The standard model for business analytics is a straight line. Data is first collected and prepared for analysis, then explored and modelled every which way, until finally packaged and deployed as a data product. The stages before deployment take up lots of resources — both human and machine — but it is all for nothing, if data doesn't translate into action and business value in the end.

Author, analytics hero, Brent Dykes was one of the first to realise that data initiatives fail in their final stage, the last mile of business analytics. Writing for Forbes, Dykes argues against the standard model: under pressure to deliver, people don't want to spend time exploring dashboards and data stores.

Analytics apps, with their shiny user interfaces, may well hold valuable information, but it's too much to fold into existing workflows. Dashboards and interactive things aren't always easy enough to use to be included in the everyday routines of, for example, a customer service team. The data languishes on dashboards, the insight generator is never fully adopted.

Dykes argues that the solution is to focus on the last mile, and to finish strong. He offers two key principles:

  1. Prioritise the last mile of the analytics journey and work backward.

  2. Adoption, almost by itself, determines the success of your data initiatives.
    Ensure people are running downhill, not uphill.

"[Companies] should start by identifying the decision-making processes they could improve to generate additional value in the context of the company’s business strategy and then work backward to determine what type of data insights are required to influence these decisions and how the company can supply them."

The thinking is that by starting with the end in mind, the last mile, businesses find the necessary focus for their initiatives. The objective after all is to help people with their actual problems. The users and the usage should inform the design of data initiatives. Analytics should make it easier for people to make good decisions.

Framing the problem backwards highlights the importance of thinking about impact. Crossing the last mile is not easy, so it has to be worthwhile. Businesses should identify specific value-generating decisions upfront, and then gather the data to support those decisions. Starting with the data leads to irrelevant results and uncertain impact.

Finally, the last mile requires a holistic approach. It's about people much more than it is about data or technology. The last mile is about communication, usability, workflows, accountability, and so on. All of these things have to be aligned with the mission.


Business analytics projects fail by not having an impact. This can happen for a variety of reasons, but interestingly most analytics projects tend fall apart towards the end of their run. Projects fall short of their intended impact, because the hard-won data-driven insights fail to translate into action within the company. This is the last mile problem of business analytics.

Solving the problem begins with a shared understanding that the last mile is less of an engineering problem, and more of a people problem. Adoption determines the success of analytics initiatives, and the winning approach is to start with a plan for that adoption. Analytics projects should begin with the last mile.

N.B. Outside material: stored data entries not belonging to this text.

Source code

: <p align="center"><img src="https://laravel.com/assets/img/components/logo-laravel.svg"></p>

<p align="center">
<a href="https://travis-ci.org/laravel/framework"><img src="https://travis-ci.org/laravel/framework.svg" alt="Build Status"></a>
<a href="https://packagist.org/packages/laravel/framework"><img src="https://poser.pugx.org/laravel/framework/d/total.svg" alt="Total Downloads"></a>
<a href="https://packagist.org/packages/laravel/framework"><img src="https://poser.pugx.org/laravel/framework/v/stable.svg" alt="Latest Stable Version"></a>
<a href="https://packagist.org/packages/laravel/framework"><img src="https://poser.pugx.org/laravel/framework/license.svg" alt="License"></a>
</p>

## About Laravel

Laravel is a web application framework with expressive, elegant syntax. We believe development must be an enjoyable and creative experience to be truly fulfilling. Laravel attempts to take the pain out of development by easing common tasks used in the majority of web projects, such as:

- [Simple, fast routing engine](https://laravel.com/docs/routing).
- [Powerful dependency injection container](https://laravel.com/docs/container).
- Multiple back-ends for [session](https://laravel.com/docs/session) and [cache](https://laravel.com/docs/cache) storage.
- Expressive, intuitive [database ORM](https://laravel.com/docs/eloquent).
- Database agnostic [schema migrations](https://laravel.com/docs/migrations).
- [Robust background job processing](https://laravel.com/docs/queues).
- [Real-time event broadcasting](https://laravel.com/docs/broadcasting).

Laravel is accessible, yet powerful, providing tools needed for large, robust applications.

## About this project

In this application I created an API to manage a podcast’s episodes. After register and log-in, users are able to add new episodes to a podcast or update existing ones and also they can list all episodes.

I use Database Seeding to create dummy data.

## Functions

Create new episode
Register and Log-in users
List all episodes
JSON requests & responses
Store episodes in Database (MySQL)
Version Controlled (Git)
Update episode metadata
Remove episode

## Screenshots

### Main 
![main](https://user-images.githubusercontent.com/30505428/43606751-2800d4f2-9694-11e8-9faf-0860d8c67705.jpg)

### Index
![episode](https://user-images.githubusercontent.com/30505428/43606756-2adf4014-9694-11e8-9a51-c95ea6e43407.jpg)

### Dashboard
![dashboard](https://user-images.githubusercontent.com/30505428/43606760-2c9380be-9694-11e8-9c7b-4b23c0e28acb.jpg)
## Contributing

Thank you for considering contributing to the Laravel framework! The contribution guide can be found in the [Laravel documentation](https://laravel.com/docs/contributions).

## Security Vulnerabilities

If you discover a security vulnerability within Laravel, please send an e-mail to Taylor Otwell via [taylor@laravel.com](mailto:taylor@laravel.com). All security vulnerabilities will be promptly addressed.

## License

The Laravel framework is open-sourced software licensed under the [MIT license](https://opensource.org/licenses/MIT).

The business analytics industry is currently trying to figure out solutions to the last mile problem. Some companies believe in educating their users, others believe in augmented analytics.

Perhaps the most exciting approach to the last mile problem of business analytics is actually an old idea: stories. Data storytelling is the craft of communicating data-driven insights in a narrative form.

With data stories, the thinking is that communication is the real issue with the last mile. Dashboards and reports fail to engage with decision makers and other analytics consumers, because they require too much from the user. Packaging the same insights into narrative form helps with engagement. Engagement leads to understanding and then understanding leads to action. Clear communication, compelling stories, inspire change within the company.

I'll take a closer look at data storytelling in a future post.